## Exercise details
Below are some records. Pull every line that contains the word "properties".

## Input for this task
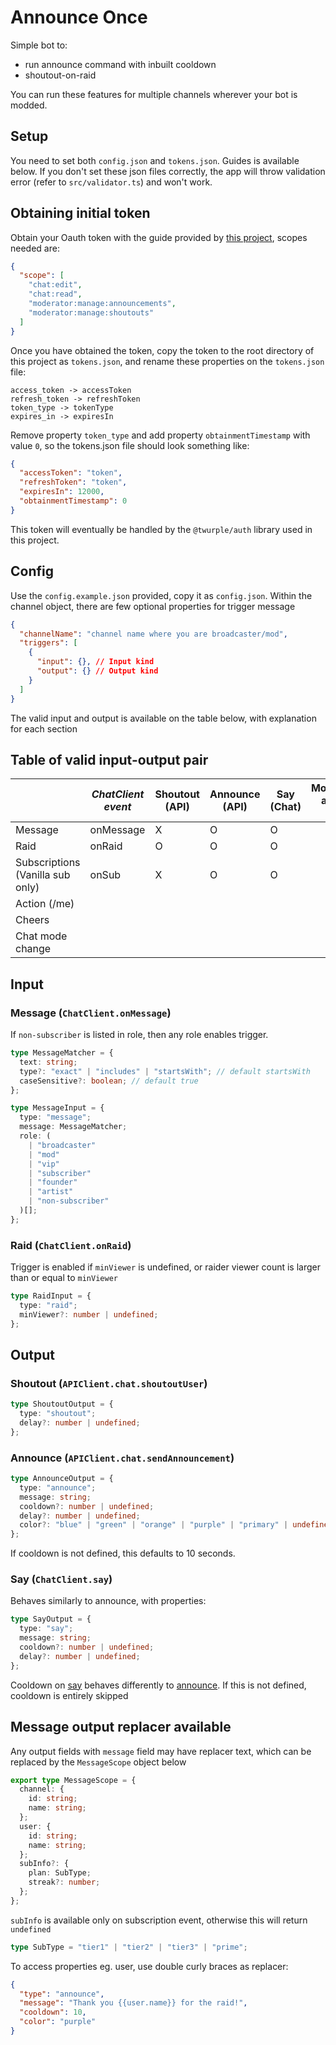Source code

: # Announce Once

Simple bot to:

- run announce command with inbuilt cooldown
- shoutout-on-raid

You can run these features for multiple channels wherever your bot is modded.

## Setup

You need to set both `config.json` and `tokens.json`. Guides is available below. If you don't set these json files correctly, the app will throw validation error (refer to `src/validator.ts`) and won't work.

## Obtaining initial token

Obtain your Oauth token with the guide provided by [this project](https://github.com/daftmaple/twitch-oauth-token), scopes needed are:

```json
{
  "scope": [
    "chat:edit",
    "chat:read",
    "moderator:manage:announcements",
    "moderator:manage:shoutouts"
  ]
}
```

Once you have obtained the token, copy the token to the root directory of this project as `tokens.json`, and rename these properties on the `tokens.json` file:

```
access_token -> accessToken
refresh_token -> refreshToken
token_type -> tokenType
expires_in -> expiresIn
```

Remove property `token_type` and add property `obtainmentTimestamp` with value `0`, so the tokens.json file should look something like:

```json
{
  "accessToken": "token",
  "refreshToken": "token",
  "expiresIn": 12000,
  "obtainmentTimestamp": 0
}
```

This token will eventually be handled by the `@twurple/auth` library used in this project.

## Config

Use the `config.example.json` provided, copy it as `config.json`. Within the channel object, there are few optional properties for trigger message

```json
{
  "channelName": "channel name where you are broadcaster/mod",
  "triggers": [
    {
      "input": {}, // Input kind
      "output": {} // Output kind
    }
  ]
}
```

The valid input and output is available on the table below, with explanation for each section

## Table of valid input-output pair

|                                  | _ChatClient event_ | Shoutout (API) | Announce (API) | Say (Chat) | Moderation actions (API) |
| -------------------------------- | ------------------ | -------------- | -------------- | ---------- | ------------------------ |
| Message                          | onMessage          | X              | O              | O          |                          |
| Raid                             | onRaid             | O              | O              | O          |                          |
| Subscriptions (Vanilla sub only) | onSub              | X              | O              | O          |                          |
| Action (/me)                     |                    |                |                |            |                          |
| Cheers                           |                    |                |                |            |                          |
| Chat mode change                 |                    |                |                |            |                          |

## Input

### Message (`ChatClient.onMessage`)

If `non-subscriber` is listed in role, then any role enables trigger.

```ts
type MessageMatcher = {
  text: string;
  type?: "exact" | "includes" | "startsWith"; // default startsWith
  caseSensitive?: boolean; // default true
};

type MessageInput = {
  type: "message";
  message: MessageMatcher;
  role: (
    | "broadcaster"
    | "mod"
    | "vip"
    | "subscriber"
    | "founder"
    | "artist"
    | "non-subscriber"
  )[];
};
```

### Raid (`ChatClient.onRaid`)

Trigger is enabled if `minViewer` is undefined, or raider viewer count is larger than or equal to `minViewer`

```ts
type RaidInput = {
  type: "raid";
  minViewer?: number | undefined;
};
```

## Output

### Shoutout (`APIClient.chat.shoutoutUser`)

```ts
type ShoutoutOutput = {
  type: "shoutout";
  delay?: number | undefined;
};
```

### Announce (`APIClient.chat.sendAnnouncement`)

```ts
type AnnounceOutput = {
  type: "announce";
  message: string;
  cooldown?: number | undefined;
  delay?: number | undefined;
  color?: "blue" | "green" | "orange" | "purple" | "primary" | undefined;
};
```

If cooldown is not defined, this defaults to 10 seconds.

### Say (`ChatClient.say`)

Behaves similarly to announce, with properties:

```ts
type SayOutput = {
  type: "say";
  message: string;
  cooldown?: number | undefined;
  delay?: number | undefined;
};
```

Cooldown on [say](#say-chatclientsay) behaves differently to [announce](#announce-apiclientchatsendannouncement). If this is not defined, cooldown is entirely skipped

## Message output replacer available

Any output fields with `message` field may have replacer text, which can be replaced by the `MessageScope` object below

```ts
export type MessageScope = {
  channel: {
    id: string;
    name: string;
  };
  user: {
    id: string;
    name: string;
  };
  subInfo?: {
    plan: SubType;
    streak?: number;
  };
};
```

`subInfo` is available only on subscription event, otherwise this will return `undefined`

```ts
type SubType = "tier1" | "tier2" | "tier3" | "prime";
```

To access properties eg. user, use double curly braces as replacer:

```json
{
  "type": "announce",
  "message": "Thank you {{user.name}} for the raid!",
  "cooldown": 10,
  "color": "purple"
}
```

## Result
Once you have obtained the token, copy the token to the root directory of this project as `tokens.json`, and rename these properties on the `tokens.json` file:
Use the `config.example.json` provided, copy it as `config.json`. Within the channel object, there are few optional properties for trigger message
Behaves similarly to announce, with properties:
To access properties eg. user, use double curly braces as replacer:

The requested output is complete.